*TASK BRIEF*
Please repeat the records exactly from their first line, finishing at the line containing "A solution of 170" and including it.

*** RECORD SET Section Begins ***

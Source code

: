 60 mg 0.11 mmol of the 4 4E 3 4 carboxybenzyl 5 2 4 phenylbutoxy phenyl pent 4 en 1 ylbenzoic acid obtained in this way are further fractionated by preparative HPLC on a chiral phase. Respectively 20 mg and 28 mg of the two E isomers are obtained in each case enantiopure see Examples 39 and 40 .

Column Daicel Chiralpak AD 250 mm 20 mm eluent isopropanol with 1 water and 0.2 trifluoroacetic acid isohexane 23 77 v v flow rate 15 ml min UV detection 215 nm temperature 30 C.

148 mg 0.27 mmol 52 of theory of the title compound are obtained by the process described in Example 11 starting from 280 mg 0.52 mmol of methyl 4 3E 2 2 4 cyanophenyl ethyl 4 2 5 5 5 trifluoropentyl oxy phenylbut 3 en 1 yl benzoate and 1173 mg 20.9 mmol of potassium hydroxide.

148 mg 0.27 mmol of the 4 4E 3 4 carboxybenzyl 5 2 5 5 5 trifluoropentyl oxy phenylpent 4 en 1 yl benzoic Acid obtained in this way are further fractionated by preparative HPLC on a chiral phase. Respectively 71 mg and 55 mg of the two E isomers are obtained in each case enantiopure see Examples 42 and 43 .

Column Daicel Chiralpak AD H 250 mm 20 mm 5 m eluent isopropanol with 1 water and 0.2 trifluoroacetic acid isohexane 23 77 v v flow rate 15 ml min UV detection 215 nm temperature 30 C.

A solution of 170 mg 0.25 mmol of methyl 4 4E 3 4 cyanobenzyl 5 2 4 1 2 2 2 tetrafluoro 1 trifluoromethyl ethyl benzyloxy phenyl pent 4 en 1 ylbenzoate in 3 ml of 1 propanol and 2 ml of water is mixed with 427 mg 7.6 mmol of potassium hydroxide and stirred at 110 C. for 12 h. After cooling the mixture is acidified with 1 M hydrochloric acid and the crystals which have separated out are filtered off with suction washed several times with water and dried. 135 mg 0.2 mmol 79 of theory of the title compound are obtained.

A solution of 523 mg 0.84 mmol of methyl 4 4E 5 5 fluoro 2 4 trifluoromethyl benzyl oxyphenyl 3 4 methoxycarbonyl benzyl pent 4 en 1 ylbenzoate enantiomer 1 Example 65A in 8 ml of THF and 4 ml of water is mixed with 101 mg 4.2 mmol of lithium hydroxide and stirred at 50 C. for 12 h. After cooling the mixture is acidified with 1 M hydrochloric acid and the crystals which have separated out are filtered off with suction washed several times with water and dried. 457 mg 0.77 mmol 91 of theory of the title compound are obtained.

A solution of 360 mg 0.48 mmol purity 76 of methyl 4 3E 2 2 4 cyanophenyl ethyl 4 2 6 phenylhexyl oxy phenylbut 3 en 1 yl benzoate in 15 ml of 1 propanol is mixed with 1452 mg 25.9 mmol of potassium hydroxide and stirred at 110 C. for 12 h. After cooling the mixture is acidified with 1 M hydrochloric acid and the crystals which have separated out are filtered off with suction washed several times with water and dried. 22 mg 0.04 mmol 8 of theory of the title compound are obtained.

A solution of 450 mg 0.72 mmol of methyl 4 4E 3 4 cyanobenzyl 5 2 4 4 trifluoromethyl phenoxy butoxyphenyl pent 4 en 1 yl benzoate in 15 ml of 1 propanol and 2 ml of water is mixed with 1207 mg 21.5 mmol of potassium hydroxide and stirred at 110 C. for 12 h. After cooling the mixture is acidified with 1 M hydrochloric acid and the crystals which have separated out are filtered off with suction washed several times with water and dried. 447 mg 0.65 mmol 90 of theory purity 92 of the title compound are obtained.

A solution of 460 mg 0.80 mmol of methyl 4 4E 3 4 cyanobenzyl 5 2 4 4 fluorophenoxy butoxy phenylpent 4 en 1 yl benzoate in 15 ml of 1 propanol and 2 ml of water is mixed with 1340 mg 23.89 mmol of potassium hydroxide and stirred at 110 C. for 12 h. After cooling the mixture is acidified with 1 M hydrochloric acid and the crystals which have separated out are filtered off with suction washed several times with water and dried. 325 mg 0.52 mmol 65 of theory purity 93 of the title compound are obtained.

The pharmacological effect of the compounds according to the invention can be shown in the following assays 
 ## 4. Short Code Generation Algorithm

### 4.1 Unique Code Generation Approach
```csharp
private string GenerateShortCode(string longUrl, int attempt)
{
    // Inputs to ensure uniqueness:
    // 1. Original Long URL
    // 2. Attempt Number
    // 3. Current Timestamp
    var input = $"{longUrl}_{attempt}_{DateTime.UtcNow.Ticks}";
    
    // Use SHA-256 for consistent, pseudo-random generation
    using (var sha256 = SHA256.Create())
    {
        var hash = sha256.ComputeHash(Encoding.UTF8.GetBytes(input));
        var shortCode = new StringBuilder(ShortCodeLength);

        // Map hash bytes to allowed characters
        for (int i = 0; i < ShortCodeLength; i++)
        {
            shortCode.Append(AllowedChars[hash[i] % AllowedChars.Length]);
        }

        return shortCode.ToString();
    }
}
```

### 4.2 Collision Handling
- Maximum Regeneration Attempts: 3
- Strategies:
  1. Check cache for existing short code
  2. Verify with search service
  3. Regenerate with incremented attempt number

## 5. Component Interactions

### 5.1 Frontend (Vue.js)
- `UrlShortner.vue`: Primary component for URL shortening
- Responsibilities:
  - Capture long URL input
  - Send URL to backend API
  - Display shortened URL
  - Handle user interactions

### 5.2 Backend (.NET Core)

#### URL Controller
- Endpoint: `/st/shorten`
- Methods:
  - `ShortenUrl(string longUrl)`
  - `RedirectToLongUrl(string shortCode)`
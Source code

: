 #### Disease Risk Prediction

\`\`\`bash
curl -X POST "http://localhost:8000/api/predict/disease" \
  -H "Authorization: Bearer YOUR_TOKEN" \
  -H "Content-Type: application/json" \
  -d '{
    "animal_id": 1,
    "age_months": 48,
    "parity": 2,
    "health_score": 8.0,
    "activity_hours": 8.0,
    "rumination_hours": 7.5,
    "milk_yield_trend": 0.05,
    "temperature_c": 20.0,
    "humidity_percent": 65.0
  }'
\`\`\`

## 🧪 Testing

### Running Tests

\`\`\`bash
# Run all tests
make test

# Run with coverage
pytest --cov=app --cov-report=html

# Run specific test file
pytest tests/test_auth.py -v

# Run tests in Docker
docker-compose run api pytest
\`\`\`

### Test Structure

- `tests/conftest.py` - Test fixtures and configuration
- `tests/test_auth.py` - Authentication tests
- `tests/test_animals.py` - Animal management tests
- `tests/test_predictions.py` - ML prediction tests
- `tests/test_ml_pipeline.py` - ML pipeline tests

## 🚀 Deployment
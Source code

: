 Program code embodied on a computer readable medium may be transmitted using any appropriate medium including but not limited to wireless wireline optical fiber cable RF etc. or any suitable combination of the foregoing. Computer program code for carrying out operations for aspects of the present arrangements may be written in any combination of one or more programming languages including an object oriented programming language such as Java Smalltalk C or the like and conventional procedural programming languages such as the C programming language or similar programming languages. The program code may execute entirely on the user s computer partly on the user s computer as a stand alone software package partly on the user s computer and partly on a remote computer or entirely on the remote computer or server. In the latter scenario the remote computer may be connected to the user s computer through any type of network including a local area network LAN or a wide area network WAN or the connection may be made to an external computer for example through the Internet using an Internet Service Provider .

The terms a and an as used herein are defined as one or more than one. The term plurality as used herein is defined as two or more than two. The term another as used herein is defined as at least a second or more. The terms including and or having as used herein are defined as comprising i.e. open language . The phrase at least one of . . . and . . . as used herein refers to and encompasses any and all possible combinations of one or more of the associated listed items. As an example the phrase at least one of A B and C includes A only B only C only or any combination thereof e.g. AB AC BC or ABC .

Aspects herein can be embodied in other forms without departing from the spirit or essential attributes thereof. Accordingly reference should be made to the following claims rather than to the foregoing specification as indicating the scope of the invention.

*** RECORD SET Section Ends ***

*FINISHED EXERCISE*
Source code

: 60 mg 0.11 mmol of the 4 4E 3 4 carboxybenzyl 5 2 4 phenylbutoxy phenyl pent 4 en 1 ylbenzoic acid obtained in this way are further fractionated by preparative HPLC on a chiral phase. Respectively 20 mg and 28 mg of the two E isomers are obtained in each case enantiopure see Examples 39 and 40 .

Column Daicel Chiralpak AD 250 mm 20 mm eluent isopropanol with 1 water and 0.2 trifluoroacetic acid isohexane 23 77 v v flow rate 15 ml min UV detection 215 nm temperature 30 C.

148 mg 0.27 mmol 52 of theory of the title compound are obtained by the process described in Example 11 starting from 280 mg 0.52 mmol of methyl 4 3E 2 2 4 cyanophenyl ethyl 4 2 5 5 5 trifluoropentyl oxy phenylbut 3 en 1 yl benzoate and 1173 mg 20.9 mmol of potassium hydroxide.

148 mg 0.27 mmol of the 4 4E 3 4 carboxybenzyl 5 2 5 5 5 trifluoropentyl oxy phenylpent 4 en 1 yl benzoic Acid obtained in this way are further fractionated by preparative HPLC on a chiral phase. Respectively 71 mg and 55 mg of the two E isomers are obtained in each case enantiopure see Examples 42 and 43 .

Column Daicel Chiralpak AD H 250 mm 20 mm 5 m eluent isopropanol with 1 water and 0.2 trifluoroacetic acid isohexane 23 77 v v flow rate 15 ml min UV detection 215 nm temperature 30 C.

A solution of 170 mg 0.25 mmol of methyl 4 4E 3 4 cyanobenzyl 5 2 4 1 2 2 2 tetrafluoro 1 trifluoromethyl ethyl benzyloxy phenyl pent 4 en 1 ylbenzoate in 3 ml of 1 propanol and 2 ml of water is mixed with 427 mg 7.6 mmol of potassium hydroxide and stirred at 110 C. for 12 h. After cooling the mixture is acidified with 1 M hydrochloric acid and the crystals which have separated out are filtered off with suction washed several times with water and dried. 135 mg 0.2 mmol 79 of theory of the title compound are obtained.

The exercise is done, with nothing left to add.